I've pursuaded him that in most cases, he should be able to use an existing foundry ontology class. But there are still a few cases where we don't have an obvious term. In particular, what do Panther IDs and InterPro IDs refer to?

It is not particularly useful to have them refer to proteins and protein domains respectively - as Tony wants to distinguish from a protein in a specific species. If we say that Panther IDs refer to classes of protein, then we would type using an ID for protein. But perhaps it is better to treat protein family as some kind of information artefact - or in OWL terms as a individual with members rather than a class?

  Not discussed yet.  Move to next meeting.

Links to documentation

Following old discussion and recent email thread, in search of a more robust and logic-oriented approach than the one currently adopted in QuickGO.

See email thread 'Rough notes for OG from PAINT call'. Summary:

"The goal is to have a procedure that runs as part of the release process that propagates the URLs (or any annotation property) down the hierarchy based on a structured query (OPPL, SPARQL etc)

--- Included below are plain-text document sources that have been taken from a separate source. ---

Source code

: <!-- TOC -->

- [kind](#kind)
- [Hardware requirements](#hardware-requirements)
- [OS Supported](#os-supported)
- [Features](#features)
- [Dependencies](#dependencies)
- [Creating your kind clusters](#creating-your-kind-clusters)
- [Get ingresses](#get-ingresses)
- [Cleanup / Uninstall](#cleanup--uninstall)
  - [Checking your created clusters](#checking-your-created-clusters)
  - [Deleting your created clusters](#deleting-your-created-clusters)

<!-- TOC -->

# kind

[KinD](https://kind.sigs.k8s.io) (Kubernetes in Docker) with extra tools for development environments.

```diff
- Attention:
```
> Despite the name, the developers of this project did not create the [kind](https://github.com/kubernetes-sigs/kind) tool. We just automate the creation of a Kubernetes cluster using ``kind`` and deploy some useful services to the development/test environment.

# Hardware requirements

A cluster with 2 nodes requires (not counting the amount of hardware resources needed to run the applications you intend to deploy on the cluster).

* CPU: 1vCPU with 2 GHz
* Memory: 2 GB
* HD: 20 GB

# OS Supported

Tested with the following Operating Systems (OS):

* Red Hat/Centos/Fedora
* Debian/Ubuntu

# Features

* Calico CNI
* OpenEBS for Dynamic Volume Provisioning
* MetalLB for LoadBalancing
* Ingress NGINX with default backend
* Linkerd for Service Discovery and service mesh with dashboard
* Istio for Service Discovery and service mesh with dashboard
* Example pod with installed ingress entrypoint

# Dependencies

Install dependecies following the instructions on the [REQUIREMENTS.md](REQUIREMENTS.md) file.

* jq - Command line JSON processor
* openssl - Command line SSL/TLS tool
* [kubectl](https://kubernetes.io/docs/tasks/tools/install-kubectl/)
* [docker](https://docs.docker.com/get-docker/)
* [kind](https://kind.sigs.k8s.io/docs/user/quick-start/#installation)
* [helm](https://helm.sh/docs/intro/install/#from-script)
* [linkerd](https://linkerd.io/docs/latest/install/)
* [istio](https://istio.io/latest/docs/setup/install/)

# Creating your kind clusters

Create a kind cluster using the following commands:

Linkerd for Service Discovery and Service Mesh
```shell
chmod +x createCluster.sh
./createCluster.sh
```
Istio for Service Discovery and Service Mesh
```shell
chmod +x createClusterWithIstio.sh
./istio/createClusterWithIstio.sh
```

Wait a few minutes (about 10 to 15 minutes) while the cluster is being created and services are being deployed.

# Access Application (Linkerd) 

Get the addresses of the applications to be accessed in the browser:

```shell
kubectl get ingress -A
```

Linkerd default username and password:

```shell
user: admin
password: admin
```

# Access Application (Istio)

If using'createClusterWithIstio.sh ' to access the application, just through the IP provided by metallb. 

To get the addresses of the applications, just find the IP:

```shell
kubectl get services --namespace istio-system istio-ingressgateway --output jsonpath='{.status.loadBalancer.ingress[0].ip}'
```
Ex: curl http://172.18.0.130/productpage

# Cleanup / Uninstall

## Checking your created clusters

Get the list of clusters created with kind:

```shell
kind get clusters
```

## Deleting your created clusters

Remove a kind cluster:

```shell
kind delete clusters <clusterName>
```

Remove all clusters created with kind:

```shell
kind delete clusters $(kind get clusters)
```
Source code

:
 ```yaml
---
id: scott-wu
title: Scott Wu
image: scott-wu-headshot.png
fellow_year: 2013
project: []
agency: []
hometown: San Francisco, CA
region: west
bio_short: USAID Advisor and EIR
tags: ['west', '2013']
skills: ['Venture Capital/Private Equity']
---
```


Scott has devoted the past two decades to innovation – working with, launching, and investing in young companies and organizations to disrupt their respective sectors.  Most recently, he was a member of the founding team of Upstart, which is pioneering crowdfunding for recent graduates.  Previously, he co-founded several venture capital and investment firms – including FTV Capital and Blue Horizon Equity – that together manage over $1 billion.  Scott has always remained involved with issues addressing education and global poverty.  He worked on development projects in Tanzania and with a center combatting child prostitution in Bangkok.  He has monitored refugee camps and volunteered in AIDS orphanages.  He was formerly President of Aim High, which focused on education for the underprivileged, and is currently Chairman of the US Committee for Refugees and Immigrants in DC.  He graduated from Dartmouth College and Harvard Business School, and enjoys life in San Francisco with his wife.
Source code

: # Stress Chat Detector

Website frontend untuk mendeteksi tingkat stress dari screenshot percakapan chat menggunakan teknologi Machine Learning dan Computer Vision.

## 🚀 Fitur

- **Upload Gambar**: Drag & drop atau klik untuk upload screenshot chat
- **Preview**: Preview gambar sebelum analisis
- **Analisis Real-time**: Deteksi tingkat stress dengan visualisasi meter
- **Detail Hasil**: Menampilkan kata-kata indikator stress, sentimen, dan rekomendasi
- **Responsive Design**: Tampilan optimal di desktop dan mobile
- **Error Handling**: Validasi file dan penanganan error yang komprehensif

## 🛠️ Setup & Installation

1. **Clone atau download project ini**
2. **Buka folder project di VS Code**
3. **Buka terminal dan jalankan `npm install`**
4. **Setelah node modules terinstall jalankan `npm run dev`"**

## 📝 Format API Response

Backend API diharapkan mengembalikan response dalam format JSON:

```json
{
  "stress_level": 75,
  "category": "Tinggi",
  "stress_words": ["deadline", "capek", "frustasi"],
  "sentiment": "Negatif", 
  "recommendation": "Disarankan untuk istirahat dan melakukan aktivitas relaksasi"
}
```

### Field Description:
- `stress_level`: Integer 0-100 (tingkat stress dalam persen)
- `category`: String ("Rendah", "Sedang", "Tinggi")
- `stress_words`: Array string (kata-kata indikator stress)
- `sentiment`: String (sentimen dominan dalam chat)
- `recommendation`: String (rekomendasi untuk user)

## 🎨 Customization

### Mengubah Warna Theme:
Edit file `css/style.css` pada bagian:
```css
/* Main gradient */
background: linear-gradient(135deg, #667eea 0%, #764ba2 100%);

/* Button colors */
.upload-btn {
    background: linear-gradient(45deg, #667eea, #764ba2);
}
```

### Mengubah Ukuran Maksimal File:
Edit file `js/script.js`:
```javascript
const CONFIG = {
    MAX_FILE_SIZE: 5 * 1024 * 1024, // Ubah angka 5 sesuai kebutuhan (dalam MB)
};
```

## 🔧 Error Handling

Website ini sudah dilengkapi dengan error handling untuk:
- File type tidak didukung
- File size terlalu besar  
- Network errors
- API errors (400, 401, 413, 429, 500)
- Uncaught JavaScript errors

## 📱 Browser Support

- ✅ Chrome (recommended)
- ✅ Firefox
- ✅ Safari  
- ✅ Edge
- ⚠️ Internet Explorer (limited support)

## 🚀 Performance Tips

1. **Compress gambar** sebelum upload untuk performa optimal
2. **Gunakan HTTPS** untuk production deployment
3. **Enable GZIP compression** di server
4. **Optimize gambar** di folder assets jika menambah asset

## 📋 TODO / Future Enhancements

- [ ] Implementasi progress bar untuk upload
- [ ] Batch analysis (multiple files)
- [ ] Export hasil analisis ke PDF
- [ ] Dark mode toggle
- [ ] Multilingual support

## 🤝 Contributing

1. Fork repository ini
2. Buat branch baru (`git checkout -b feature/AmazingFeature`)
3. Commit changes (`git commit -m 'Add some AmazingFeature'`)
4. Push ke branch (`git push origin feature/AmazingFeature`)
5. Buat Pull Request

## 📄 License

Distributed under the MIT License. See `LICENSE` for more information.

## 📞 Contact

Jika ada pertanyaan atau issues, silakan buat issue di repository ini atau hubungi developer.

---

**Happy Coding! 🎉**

DavidOS - do you think this is possible based on your axiomatization for membrane proteins

Others - can we axiomatize the production terms to avoid dependence on regexs?"

   DECISIONS: 
      - Propagation rules will go in an OWL file - using DL or SPARQL or some combination (rather than hacking something with xref_abbs)
         - We should investigate using OWL image annotation system developed at VFB for OWL formalisation
         - *could* use super-relations in order to do 'unions' (e.g. IPR)
         - Chris notes - may also be an option for linking to LEGO exemplars for some terms.
      - Propagation would then happen at build time so the public would see propagated in dbxrefs.

Membrane proteins

David OS to report.

  Not discussed yet.  Move to next meeting.